J'apprécie vraiment que tu poses le rythme et que tes enjeux soit mis en place avec soin : le trajet s'annonce difficile, et rien ne garantit que tous y survivront.
Je me trompe peut être, mais j'ai presque par moments l'impression de voir "La Horde du contrevent" d'Alain Damasio dans la façon dont tu décris cet environnement hostile.
Le fait qu'on navigue entre les personnages est aussi une très bonne idée, ça permet de leur donner corps et de s'y attacher, ce qui pourrait s'avérer douloureux au regard de ce qui les attend !

Hâte de lire la suite !
!Brune!
Posté le 15/01/2023
Comme c'est enthousiasmant de lire tes commentaires ! Encore merci pour ces retours qui me réjouissent autant qu'ils me réconfortent.
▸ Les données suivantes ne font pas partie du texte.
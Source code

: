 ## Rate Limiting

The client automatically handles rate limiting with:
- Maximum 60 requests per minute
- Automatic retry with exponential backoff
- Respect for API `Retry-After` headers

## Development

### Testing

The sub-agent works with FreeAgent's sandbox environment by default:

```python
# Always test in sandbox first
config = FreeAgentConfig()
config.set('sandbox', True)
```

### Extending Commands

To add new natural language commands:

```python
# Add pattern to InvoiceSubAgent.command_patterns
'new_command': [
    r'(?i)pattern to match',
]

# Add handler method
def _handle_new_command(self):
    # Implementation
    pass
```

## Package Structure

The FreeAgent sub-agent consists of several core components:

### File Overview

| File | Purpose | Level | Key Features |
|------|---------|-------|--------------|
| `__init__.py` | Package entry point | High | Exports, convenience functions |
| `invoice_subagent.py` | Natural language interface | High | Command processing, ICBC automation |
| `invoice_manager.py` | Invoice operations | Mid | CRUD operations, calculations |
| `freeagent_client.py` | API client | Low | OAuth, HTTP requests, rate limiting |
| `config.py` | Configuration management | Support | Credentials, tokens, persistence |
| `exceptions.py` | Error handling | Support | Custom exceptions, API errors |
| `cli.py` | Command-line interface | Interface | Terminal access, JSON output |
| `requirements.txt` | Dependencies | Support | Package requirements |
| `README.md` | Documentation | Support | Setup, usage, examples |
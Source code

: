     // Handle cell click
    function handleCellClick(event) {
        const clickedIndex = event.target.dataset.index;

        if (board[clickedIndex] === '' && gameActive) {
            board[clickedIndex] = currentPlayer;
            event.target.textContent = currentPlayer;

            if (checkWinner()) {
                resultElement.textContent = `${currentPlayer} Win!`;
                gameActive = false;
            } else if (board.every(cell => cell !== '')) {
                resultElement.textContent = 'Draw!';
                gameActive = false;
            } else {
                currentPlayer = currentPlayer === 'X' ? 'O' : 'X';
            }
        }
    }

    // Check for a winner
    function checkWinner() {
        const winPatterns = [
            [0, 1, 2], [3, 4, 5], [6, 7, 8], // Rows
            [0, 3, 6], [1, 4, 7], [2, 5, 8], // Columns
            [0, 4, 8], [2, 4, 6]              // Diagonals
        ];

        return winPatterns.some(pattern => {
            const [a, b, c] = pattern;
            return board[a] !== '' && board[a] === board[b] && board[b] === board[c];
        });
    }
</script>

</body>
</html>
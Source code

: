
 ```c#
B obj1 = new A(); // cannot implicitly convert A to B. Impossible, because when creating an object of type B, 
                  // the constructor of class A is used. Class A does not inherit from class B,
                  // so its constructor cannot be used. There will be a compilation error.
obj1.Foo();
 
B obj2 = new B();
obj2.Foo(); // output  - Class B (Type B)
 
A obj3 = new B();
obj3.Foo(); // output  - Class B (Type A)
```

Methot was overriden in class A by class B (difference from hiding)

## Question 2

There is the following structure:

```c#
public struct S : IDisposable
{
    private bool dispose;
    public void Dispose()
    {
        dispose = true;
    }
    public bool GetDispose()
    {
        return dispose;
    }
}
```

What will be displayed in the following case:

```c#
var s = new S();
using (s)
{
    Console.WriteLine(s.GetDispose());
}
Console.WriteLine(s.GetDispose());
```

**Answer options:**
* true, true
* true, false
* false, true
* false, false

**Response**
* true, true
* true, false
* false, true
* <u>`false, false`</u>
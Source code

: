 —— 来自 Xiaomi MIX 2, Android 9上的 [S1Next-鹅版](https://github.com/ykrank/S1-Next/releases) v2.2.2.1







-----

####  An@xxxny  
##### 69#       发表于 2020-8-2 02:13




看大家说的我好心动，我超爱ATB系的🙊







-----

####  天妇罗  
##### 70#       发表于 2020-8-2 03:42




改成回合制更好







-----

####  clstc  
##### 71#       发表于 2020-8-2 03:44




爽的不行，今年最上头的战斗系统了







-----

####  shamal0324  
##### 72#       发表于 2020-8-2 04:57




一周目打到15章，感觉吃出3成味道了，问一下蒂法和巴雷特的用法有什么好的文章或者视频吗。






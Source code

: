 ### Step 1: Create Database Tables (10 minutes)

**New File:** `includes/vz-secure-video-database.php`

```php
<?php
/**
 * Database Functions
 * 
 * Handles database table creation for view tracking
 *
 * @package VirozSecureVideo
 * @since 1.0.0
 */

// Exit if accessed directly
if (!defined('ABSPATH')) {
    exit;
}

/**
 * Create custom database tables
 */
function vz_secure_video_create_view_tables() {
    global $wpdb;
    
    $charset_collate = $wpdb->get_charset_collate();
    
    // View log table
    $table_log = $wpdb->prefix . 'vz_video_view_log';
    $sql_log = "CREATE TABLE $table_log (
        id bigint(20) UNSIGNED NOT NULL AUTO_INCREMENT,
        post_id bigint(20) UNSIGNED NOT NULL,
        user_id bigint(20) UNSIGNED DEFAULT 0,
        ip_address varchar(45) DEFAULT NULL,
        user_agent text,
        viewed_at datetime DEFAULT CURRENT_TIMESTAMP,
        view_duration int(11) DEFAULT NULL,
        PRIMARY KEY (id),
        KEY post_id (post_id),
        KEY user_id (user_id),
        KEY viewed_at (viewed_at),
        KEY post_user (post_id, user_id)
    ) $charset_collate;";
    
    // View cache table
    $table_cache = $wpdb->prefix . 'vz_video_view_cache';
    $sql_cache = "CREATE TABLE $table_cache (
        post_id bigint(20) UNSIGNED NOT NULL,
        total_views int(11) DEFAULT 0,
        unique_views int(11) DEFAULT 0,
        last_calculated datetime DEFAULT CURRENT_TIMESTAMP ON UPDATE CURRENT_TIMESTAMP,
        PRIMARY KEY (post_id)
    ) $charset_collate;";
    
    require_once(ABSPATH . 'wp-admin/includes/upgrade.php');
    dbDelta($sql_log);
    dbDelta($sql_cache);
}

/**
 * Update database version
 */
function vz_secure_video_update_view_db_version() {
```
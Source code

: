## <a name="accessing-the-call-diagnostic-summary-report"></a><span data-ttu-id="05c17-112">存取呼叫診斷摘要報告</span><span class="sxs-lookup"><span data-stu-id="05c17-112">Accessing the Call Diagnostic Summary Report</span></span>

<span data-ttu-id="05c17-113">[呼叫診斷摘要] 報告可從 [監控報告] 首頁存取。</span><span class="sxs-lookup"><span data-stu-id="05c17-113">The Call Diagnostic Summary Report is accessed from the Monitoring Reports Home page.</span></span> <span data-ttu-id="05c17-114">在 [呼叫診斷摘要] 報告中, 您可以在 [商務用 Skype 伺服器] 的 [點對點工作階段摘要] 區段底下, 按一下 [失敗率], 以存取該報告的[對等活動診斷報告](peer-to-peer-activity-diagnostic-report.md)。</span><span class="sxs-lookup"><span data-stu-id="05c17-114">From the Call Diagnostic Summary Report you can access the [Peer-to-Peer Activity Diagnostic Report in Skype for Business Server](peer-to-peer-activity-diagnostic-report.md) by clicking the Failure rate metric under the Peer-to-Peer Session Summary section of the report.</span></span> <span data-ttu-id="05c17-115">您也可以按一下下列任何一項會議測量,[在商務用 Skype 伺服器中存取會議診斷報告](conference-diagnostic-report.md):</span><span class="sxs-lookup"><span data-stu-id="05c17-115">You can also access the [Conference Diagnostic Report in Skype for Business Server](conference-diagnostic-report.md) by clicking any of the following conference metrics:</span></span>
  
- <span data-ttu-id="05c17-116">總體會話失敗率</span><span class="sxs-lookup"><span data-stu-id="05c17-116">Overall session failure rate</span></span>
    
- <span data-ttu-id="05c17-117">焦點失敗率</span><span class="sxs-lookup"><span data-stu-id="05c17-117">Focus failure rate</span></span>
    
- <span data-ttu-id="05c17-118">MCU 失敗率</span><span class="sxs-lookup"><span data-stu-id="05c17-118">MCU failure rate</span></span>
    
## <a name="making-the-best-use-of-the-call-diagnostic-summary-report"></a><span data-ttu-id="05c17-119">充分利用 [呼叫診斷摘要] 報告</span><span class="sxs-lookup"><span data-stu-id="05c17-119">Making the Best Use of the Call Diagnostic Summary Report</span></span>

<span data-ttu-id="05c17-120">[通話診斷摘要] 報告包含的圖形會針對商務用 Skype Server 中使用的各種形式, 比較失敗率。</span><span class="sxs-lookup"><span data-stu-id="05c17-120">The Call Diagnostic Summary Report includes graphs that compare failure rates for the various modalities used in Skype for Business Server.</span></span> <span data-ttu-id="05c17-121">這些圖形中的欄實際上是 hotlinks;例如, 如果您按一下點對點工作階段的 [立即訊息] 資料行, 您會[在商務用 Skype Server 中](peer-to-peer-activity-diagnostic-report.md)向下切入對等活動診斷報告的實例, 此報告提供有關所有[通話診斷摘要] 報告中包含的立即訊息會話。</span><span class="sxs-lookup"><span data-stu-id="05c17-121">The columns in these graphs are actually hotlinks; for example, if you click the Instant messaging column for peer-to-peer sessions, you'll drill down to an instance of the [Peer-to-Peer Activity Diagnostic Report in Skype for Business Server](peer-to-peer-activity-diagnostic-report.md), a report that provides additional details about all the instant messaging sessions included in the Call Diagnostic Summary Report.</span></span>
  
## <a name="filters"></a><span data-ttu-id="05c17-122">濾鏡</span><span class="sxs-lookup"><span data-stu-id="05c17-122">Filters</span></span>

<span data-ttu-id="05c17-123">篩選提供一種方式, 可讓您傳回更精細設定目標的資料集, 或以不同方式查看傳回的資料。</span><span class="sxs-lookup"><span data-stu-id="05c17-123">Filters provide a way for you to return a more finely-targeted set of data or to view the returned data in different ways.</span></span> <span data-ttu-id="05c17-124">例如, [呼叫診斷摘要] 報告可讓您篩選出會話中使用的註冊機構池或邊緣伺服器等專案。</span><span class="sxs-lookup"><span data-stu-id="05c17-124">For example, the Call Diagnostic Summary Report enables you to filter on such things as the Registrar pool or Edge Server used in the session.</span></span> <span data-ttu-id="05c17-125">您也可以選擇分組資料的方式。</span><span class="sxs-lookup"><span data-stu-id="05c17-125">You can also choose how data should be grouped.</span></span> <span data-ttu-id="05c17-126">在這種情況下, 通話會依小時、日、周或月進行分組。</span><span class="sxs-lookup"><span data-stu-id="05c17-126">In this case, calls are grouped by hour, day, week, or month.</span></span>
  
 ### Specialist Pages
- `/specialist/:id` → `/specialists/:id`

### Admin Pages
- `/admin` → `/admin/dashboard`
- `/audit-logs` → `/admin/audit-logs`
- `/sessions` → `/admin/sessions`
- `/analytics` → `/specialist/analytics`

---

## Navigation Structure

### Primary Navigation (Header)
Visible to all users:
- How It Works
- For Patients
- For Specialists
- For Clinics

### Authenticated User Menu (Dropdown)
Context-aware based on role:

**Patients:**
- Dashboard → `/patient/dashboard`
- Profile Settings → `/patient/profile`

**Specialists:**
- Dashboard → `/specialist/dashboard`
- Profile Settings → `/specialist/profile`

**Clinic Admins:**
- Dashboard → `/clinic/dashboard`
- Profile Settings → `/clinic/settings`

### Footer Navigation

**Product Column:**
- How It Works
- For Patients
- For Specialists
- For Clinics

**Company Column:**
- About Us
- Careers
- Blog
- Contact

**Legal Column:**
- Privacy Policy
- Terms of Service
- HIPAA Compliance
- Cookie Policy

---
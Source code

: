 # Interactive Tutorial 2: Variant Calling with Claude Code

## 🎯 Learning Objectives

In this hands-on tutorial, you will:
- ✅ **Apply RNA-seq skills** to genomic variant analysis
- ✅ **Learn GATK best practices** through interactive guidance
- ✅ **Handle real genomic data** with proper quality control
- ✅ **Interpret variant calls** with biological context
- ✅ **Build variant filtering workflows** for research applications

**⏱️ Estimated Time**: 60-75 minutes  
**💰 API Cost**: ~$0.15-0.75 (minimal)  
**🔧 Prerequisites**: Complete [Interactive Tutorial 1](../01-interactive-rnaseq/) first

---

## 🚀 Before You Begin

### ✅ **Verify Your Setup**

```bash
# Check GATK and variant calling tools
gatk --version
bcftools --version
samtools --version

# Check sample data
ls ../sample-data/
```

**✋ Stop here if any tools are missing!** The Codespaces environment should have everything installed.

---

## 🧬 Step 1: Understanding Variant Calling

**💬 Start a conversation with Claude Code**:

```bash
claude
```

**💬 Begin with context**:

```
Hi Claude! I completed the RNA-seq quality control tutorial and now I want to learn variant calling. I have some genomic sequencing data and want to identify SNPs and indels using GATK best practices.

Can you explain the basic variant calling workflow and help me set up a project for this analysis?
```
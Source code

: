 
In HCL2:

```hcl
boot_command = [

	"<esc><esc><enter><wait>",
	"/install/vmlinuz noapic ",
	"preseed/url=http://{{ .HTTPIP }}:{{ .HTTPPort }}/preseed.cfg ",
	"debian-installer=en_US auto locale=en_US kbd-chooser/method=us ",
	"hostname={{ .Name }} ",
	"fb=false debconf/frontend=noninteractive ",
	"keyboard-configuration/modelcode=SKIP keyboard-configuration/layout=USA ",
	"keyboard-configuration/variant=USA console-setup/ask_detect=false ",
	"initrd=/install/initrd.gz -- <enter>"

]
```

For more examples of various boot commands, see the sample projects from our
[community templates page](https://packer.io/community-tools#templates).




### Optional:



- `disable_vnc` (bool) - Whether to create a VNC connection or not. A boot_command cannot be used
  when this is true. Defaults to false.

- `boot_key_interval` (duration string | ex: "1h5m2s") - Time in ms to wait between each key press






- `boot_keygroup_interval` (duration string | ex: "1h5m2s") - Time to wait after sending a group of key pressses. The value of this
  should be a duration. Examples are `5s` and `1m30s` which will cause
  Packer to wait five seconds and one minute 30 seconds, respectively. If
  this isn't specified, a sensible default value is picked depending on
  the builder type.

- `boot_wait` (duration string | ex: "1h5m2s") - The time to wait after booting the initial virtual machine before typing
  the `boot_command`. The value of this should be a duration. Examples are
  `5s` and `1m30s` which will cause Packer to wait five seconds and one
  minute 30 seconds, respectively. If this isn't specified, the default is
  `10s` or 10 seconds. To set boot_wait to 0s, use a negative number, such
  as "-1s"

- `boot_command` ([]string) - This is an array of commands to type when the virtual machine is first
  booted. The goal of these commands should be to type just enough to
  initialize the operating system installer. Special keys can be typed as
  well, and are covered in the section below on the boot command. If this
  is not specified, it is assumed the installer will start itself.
Je ne connaissais pas Damasio (inculte que je suis !!), mais après un tour sur le net, j'ai vu que la référence était très flatteuse. Je ne suis pas certaine de la mériter !
Eska
Posté le 15/01/2023
Si tu ne connais pas son travail, je t'invite fortement à jeter un oeil à "La horde du contrevent" ou éventuellement "Les furtifs". Vous avez des thématiques et une façon de construire vos personnages qui sont similaires sur certains points. Je pense que tu pourrais glaner quelques idées dans ses œuvres . Du reste, je crois que se hisser à son niveau requiert pour quiconque des décennies de pratique. Tu n'as pour autant pas à rougir de ta prose !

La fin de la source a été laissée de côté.